We were three questions and four minutes in by the time Roy Keane’s name came up. Would he, asked the man from RTÉ, be expecting Roy to challenge him as much as the players?

“Well, I thought you were going to ask if he was going to cause a headache. He certainly has caused me a few headaches. Someone asked me the other day, ‘Why Roy?’ And I’ve asked myself that question a number of times…”

Silence. Not a flicker from the room. Prison wardens have got bigger laughs on Stirabout Tuesday.

“I was joking.”

Oh right.

Thing is, we were dying to get it. We’d have loved nothing more than to chuckle along, maybe even break into song. Kids at a Greatest Hits concert for Barney the Dinosaur can scarcely compare for enthusiasm to a room of soccer hacks the day an Ireland manager is announced. Even Steve Staunton got a few chuckles way back when – and nobody was under any illusions about it ending well.

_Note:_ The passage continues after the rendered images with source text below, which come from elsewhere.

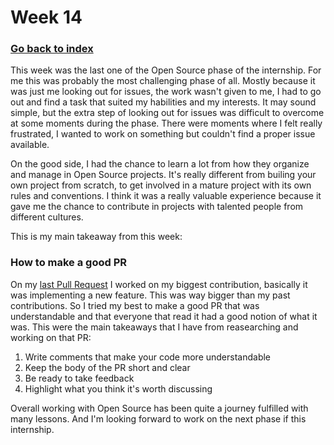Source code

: # Week 14

### [Go back to index](http://luis-valdez.github.io/Learning-Journal)

This week was the last one of the Open Source phase of the internship. For me this was probably the most challenging phase of all. Mostly because it was just me looking out for issues, the work wasn't given to me, I had to go out and find a task that suited my habilities and my interests. It may sound simple, but the extra step of looking out for issues was difficult to overcome at some moments during the phase. There were moments where I felt really frustrated, I wanted to work on something but couldn't find a proper issue available.

On the good side, I had the chance to learn a lot from how they organize and manage in Open Source projects. It's really different from builing your own project from scratch, to get involved in a mature project with its own rules and conventions. I think it was a really valuable experience because it gave me the chance to contribute in projects with talented people from different cultures.

This is my main takeaway from this week:

### How to make a good PR
On my [last Pull Request](https://github.com/meilisearch/meilisearch-java/pull/95) I worked on my biggest contribution, basically it was implementing a new feature. This was way bigger than my past contributions. So I tried my best to make a good PR that was understandable and that everyone that read it had a good notion of what it was.
This were the main takeaways that I have from reasearching and working on that PR:

1. Write comments that make your code more understandable
2. Keep the body of the PR short and clear
3. Be ready to take feedback
4. Highlight what you think it's worth discussing

Overall working with Open Source has been quite a journey fulfilled with many lessons. And I'm looking forward to work on the next phase if this internship.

But what became clear as the afternoon wore on was that although we think we know Martin O’Neill from his various TV appearances over the years, it’s going to take just a little time to recalibrate to his particular way of thinking. It’s like he’s a compass with the needle pointing just a couple of degrees around from north. Once you adjust, you get a better sense of where you’re going.

The Keane issue was unavoidable and at times unrelenting. He was the third question, the fourth question, the fifth, the nth. Even the questions that weren’t about him were about him.

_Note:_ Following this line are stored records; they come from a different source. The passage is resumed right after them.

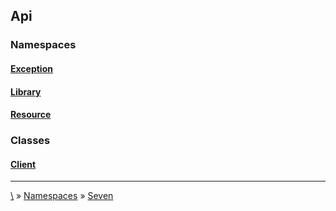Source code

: ## Api

### Namespaces
#### [Exception](ns-Exception)
#### [Library](ns-Library)
#### [Resource](ns-Resource)



### Classes
#### [Client](class-Client)




***
[\\](Home) » [Namespaces](Namespaces) » [Seven](ns-Seven)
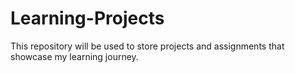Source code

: # Learning-Projects

This repository will be used to store projects and assignments that showcase my learning journey. 
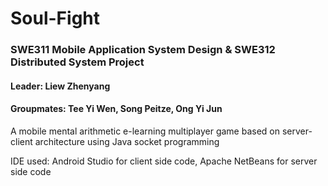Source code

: # Soul-Fight
### SWE311 Mobile Application System Design &amp; SWE312 Distributed System Project

#### Leader: Liew Zhenyang
#### Groupmates: Tee Yi Wen, Song Peitze, Ong Yi Jun

A mobile mental arithmetic e-learning multiplayer game based on server-client architecture using Java socket programming

IDE used: Android Studio for client side code, Apache NetBeans for server side code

“What would Brian Clough have made of it?”

“I think he would have worried for the both of us.”

Okay, so that got a laugh. As did he response a while later when he was asked if he saw Keane as his natural successor in the job. “I, eh, well, eh… I’ll defer that one to John.”

Sitting to his left, John Delaney went bright red and shifted in his sheet. “Thank you,” he smiled, before going on to say that he hoped not to have to appoint a new manager for a very long time.

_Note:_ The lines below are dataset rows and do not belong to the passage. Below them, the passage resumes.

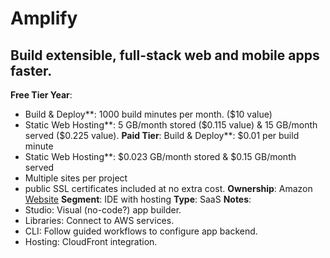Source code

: # Amplify
## Build extensible, full-stack web and mobile apps faster.
**Free Tier Year**: 
- Build & Deploy**: 1000 build minutes per month. ($10 value)
- Static Web Hosting**: 5 GB/month stored ($0.115 value) & 15 GB/month served ($0.225 value).
**Paid Tier**: Build & Deploy**: $0.01 per build minute
- Static Web Hosting**: $0.023 GB/month stored & $0.15 GB/month served
- Multiple sites per project
- public SSL certificates included at no extra cost.
**Ownership**: Amazon
[Website](https://aws.amazon.com/amplify/)
**Segment**: IDE with hosting
**Type**: SaaS
**Notes**: 
- Studio: Visual (no-code?) app builder.
- Libraries: Connect to AWS services.
- CLI: Follow guided workflows to configure app backend.
- Hosting: CloudFront integration.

But even though so much of the talk was about a person who wasn’t in the room and who hadn’t just been named manager of the Ireland soccer team, O’Neill’s responses were those of a man completely comfortable in his own skin and thoroughly happy with his choice of assistant.

“I am absolutely delighted to have Roy on board. He’s an iconic figure in the game. All I know is that from working with him over the last couple of years in television, I have found him very, very engaging. I’ve seen him go to football matches that he has no need to go to. He loves football.

“I think like all of us in the game, he has points to prove. And I know how brilliant he was and I know how polarised opinions can be with Roy. I don’t have a problem with that.

“I don’t intend to change Roy. Maybe make the occasional adjustment if that’s possible. But a little bit of volatility will do no harm.”

Beyond Keane, there were some minor house-keeping notices to tidy up. Yes, he had an open mind when it came to players – be they retired, exiled, granny-ruled or whatever, he would rule nobody out. And no, there was nothing in his contract to say he could jump ship if a Premier League club came calling.

The contract is up until the end of the Euros in France in 2016 and his sole remit is to get the team to that tournament. Built into that, O’Neill conceded, was the need to get the Irish public back on board with their team. The fact that he and Delaney were sitting above a large banner advertising tickets for the Latvia game next Friday was lost on nobody.

“I’m not here to tell fans what to do. I’m hoping that by improving the team they will come back. And that if they come back, they will actually enjoy it. The only way to bring them back is to win games, hopefully with a bit of style.”

Do that Martin, and we’ll be laughing all the way. Jokes or no jokes.